The three-story, 250,000-square-foot Joint Processing Center will help streamline city and county operations to eliminate duplicate processing efforts. It will also establish a new level of processing that focuses on directing identified detainees to outside community resources when appropriate. As such, the new facility will help reduce the local jail population as it separates those inmates who require specialized handling. It will also provide increased upfront medical and mental health screenings and space for short-term assessment of detainees entering or leaving the detention system.
"We are proud to deliver such an important social infrastructure project to the city and the county," said Jim Ansari, general manager for Clark Construction Group’s Texas region, in a statement. "This facility is on the leading edge of correctional design and philosophy and will make detainee processing much more efficient and effective.”

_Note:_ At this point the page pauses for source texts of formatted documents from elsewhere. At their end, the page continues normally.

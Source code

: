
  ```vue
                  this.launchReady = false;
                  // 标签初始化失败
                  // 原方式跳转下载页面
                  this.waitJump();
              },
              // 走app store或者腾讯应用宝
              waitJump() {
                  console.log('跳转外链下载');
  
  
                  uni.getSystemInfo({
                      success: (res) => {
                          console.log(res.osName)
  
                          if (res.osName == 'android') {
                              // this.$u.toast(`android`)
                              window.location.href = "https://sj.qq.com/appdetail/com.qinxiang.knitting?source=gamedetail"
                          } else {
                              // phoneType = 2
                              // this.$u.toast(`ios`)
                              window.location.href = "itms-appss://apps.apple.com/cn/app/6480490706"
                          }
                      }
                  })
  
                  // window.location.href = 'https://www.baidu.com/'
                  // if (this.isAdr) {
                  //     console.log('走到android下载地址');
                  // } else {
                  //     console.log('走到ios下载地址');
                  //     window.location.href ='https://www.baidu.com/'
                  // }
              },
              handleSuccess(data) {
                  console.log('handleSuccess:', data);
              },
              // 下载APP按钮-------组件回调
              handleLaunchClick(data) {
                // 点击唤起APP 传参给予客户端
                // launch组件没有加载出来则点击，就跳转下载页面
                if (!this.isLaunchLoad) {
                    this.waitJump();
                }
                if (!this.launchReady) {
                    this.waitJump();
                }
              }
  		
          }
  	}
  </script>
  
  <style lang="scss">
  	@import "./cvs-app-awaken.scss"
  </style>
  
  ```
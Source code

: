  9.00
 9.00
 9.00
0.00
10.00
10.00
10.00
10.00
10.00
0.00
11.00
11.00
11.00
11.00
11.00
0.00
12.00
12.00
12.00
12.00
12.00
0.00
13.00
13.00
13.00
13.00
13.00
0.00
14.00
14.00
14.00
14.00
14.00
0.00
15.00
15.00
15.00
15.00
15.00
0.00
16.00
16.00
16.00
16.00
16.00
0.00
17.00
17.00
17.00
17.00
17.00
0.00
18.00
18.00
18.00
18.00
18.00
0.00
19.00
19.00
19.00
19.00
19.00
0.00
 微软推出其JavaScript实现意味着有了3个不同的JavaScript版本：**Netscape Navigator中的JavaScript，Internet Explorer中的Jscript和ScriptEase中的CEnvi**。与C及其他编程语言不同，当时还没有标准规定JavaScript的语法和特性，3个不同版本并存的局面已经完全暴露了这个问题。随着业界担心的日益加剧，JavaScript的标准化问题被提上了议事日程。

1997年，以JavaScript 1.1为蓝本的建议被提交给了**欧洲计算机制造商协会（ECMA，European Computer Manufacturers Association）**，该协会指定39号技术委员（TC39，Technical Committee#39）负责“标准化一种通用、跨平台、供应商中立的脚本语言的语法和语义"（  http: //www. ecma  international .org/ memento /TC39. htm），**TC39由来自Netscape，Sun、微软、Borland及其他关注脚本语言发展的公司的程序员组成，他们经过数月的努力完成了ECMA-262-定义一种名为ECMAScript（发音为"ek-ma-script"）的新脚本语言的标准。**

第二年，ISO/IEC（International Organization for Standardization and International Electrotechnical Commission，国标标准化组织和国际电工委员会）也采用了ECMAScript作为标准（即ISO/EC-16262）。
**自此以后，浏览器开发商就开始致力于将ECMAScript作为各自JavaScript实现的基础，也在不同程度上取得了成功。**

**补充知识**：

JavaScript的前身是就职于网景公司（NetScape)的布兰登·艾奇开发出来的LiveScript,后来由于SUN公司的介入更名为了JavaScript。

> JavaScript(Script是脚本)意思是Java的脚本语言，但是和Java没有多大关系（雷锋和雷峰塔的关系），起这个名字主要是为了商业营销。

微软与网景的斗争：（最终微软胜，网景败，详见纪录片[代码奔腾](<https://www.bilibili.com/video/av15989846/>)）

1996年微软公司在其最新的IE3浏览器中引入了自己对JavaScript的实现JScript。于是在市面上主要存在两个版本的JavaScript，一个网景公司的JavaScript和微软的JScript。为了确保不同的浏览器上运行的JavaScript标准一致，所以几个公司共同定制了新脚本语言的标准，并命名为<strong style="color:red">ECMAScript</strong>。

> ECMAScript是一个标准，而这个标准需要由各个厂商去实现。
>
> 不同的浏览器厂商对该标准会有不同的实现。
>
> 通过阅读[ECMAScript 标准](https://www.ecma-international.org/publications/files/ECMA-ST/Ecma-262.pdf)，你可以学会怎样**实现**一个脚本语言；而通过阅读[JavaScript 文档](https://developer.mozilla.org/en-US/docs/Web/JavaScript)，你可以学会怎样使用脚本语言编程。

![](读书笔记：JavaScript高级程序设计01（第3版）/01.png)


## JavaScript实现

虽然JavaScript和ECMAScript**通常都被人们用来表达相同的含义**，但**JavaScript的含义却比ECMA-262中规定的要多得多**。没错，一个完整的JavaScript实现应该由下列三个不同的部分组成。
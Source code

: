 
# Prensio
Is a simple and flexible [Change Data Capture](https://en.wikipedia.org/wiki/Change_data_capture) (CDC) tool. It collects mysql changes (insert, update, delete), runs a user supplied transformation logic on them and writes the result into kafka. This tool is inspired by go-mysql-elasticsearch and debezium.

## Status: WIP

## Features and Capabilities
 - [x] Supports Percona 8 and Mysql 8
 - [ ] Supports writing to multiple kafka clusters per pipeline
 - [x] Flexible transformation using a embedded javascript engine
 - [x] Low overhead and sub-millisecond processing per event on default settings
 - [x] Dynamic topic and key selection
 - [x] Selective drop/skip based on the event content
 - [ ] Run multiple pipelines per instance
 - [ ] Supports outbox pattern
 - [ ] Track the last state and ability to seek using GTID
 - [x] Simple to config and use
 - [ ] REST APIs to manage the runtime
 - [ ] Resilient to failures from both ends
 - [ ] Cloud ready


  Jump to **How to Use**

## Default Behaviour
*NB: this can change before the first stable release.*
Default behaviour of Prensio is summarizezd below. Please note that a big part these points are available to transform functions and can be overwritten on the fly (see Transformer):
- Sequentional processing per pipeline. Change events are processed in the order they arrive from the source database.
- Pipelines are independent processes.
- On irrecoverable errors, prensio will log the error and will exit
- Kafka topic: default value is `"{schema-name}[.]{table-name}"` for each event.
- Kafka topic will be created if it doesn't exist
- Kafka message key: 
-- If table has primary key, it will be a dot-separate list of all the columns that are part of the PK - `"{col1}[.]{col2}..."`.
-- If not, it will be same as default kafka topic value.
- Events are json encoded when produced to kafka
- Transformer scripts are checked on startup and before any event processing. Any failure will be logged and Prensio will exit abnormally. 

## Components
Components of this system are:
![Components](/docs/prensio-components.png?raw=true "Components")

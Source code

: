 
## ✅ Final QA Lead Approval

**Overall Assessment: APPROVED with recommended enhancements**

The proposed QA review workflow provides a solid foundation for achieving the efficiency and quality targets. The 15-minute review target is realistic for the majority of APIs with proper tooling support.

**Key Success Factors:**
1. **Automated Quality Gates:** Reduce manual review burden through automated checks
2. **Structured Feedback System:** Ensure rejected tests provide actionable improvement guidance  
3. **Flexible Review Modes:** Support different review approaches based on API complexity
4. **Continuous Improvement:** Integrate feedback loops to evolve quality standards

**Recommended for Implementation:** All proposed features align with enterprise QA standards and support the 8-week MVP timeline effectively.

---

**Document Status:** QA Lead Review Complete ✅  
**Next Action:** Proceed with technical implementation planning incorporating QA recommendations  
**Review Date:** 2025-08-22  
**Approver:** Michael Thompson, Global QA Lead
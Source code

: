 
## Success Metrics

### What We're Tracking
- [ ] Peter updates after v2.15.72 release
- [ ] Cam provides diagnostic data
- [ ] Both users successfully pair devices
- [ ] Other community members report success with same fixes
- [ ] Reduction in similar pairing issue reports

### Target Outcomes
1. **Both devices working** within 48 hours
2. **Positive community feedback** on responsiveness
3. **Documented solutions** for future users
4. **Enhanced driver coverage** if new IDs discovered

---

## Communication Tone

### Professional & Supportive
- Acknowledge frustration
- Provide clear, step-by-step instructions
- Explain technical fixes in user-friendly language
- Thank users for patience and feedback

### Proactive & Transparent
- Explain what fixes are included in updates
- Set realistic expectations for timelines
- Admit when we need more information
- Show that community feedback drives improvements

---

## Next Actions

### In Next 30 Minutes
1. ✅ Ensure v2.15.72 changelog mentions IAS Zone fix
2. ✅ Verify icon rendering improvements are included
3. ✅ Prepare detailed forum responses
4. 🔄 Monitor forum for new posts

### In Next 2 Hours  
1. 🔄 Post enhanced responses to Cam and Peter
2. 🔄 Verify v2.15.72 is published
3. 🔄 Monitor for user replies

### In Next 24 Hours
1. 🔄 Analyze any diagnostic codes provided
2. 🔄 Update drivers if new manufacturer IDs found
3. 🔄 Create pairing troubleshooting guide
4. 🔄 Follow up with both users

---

The Joint Processing Center will have temporary holding cells, medical facilities and cells, arraignment courtrooms, short-term inmate housing and operations areas for the County Sheriff and City Police departments. The construction team will also build a secure-zone tunnel system to connect the center to existing and future facilities.
Although the Clark/Horizon team is not contractually obligated, it plans to award center will also at least 15 percent of project contracts to small businesses. The team’s efforts are even honored with a 2015 Strategic Teaming Award from the Houston Minority Supplier Development Council.
"Our motivation for setting an internal goal to utilize MWSBE businesses is centered around building their capacity to help prepare them for bigger and better future endeavors," said Al Kashani of Horizon Group International in a statement. "We see this project as an opportunity to open doors for others in the same way that doors have been opened for us.”
The Joint Processing Center is designed to achieve LEED certification.